An airgap between magnetic materials of a motor is typically less than 5/100 inch (Airgap 106 is a feature of FIGS. 1-3, and is measured between the magnetic materials of core 115 and frame 114). The present invention allows the width of the airgap to be increased to between 5/10 and 2/10 inch. This is desirable in applications requiring very high peak torque, since a small airgap prevents peak torque producing current from going through the machine. A large airgap allows greater torque producing current without requiring excessive magnetizing current. The slotless electrical members 101 and/or 102 may be considered as positioned within the airgap since they provide substantially magnetic airgap properties. It is anticipated that the gap between the electrical members be as small as can be mechanically maintained. Outer motor dimensions need not be correspondingly increased to provide a large airgap.
In some applications, a balance may be reached between creating a large airgap by eliminating iron in the region, versus the desirable magnetic properties of iron near the conductors. FIG. 5 b shows an embodiment of the present invention, in which magnetic flux material 125 is provided between conductors 112. Magnetic flux material 125 is applied to slotless core 115 between conductors 112 but is shallower than conductors 112. As a result, the airgap is increased over that of a standard toothed motor while the magnetic flux in the region is also enhanced. High magnetic flux material 125 may be a solid iron bar, laminations, or an alloy such as Hiperco.
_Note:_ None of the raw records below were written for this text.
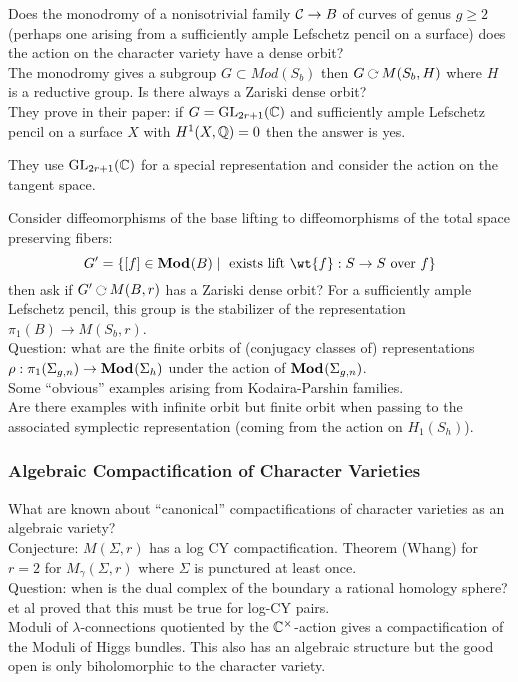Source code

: \documentclass[12pt]{article}
\begin{document}
Does the monodromy of a nonisotrivial family $\mathcal{C} \to B$ of curves of genus $g \ge 2$ (perhaps one arising from a sufficiently ample Lefschetz pencil on a surface) does the action on the character variety have a dense orbit?
\\
The monodromy gives a subgroup $G \subset Mod(S_b)$ then $G \acts M(S_b, H)$ where $H$ is a reductive group. Is there always a Zariski dense orbit? 
\\
They prove in their paper: if $G = \mathrm{GL}_{2r+1}(\mathbb{C})$ and sufficiently ample Lefschetz pencil on a surface $X$ with $H^1(X, \mathbb{Q}) = 0$ then the answer is yes. 

\begin{rmk}
They use $\mathrm{GL}_{2r+1}(\mathbb{C})$ for a special representation and consider the action on the tangent space. 
\end{rmk}

Consider diffeomorphisms of the base lifting to diffeomorphisms of the total space preserving fibers: 
\[ G' = \{ [f] \in \Mod{}(B) \mid \text{ exists lift } \wt{f} : S \to S \text{ over } f \} \]
then ask if $G' \acts M(B, r)$ has a Zariski dense orbit? For a sufficiently ample Lefschetz pencil, this group is the stabilizer of the representation $\pi_1(B) \to M(S_b, r)$.  
\\
Question: what are the finite orbits of (conjugacy classes of) representations $\rho : \pi_1(\Sigma_{g,n}) \to \mathbf{Mod}_{}(\Sigma_h)$ under the action of $\mathbf{Mod}_{}(\Sigma_{g,n})$.
\\
Some ``obvious'' examples arising from Kodaira-Parshin families.
\\
Are there examples with infinite orbit but finite orbit when passing to the associated symplectic representation (coming from the action on $H_1(S_h)$).

\subsubsection{Algebraic Compactification of Character Varieties}

What are known about ``canonical'' compactifications of character varieties as an algebraic variety? 
\\
Conjecture: $M(\Sigma, r)$ has a log CY compactification. Theorem (Whang) for $r = 2$ for $M_\gamma(\Sigma, r)$ where $\Sigma$ is punctured at least once. 
\\
Question: when is the dual complex of the boundary a rational homology sphere? \Kollar et al proved that this must be true for log-CY pairs.
\\
Moduli of $\lambda$-connections quotiented by the $\mathbb{C}^\times$-action gives a compactification of the Moduli of Higgs bundles. This also has an algebraic structure but the good open is only biholomorphic to the character variety.
\end{document}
FIG. 5 c is a cross-sectional view of a further embodiment in which a soft alloy of high flux material 125 is added to both sides of conductors 112, to improve magnetic flux in the region. This embodiment prevents against bimetallic bending. The high flux material 125 does not extend to the same height as conductors 112, enabling the airgap to be large. Insulation 116 preferably performs the additional function of housing the alloy. Alternatively a separate housing is used. Housing must be sufficiently rigid to maintain the alloy's structure and protect it from deformation throughout the temperature range of motor operation. Insulation 116 also protects against leakage electrical current, and provides rotational symmetry of conductors 112 and high flux material 125.
In a further embodiment, instead of or in addition to increasing the airgap width, the slotless design allows the core and frame to be built closer to one another. The outer frame may be smaller than in a toothed design. Alternatively, the diameter of core 115 may be increased, providing an improved flux distribution, within the same external motor dimensions. To reduce mass, core 115 may be hollowed, or may comprise holes 118, as shown in FIG. 4 b. Holes 118 may be drilled into core 115 or alternatively, core 115 may be formed by stacking laminations containing holes 118.
The above designs of FIGS. 4 a-b and 5 a-c should be seen as exemplary and should not be seen as limiting the invention in any way. The various modifications may be applied in combination or in isolation, and to any of the slotless supports and electrical members of FIGS. 1, 2 and 3 as required. Conductors 112 may be formed of any current carrying material, preferably copper, aluminum or silver, and may be formed as insulated bars, wiring, or coils. Conductors 112 may assume any shape and proportions known in the art, such as rectangular, trapezoidal, curved, with smoothed corners, otherwise aerodynamically shaped, etc., they may also be skewed or spiraled around an axis of the core or the frame, instead of stretching longitudinally down the support. Conductors 112 and/or high flux material 125 may be built with rotational symmetry, or with rotational asymmetry. They may have proportions and/or spacing to follow any desired distribution, particularly beneficial in a machine with a low phase count.
The present invention simplifies motor winding, since windings need not be fed through slots. As mentioned with reference to FIG. 4 b, the conductors may be stacked, and may be several layers deep. If the conductors are formed as coils or wire, it is much easier to wind a machine without having to fit the wires in between teeth. In very powerful motors, for example a 20 megawatt machine, a single conductor bar per phase may be enough. In smaller motors, like a 5 hp machine, a few conductors must be connected together.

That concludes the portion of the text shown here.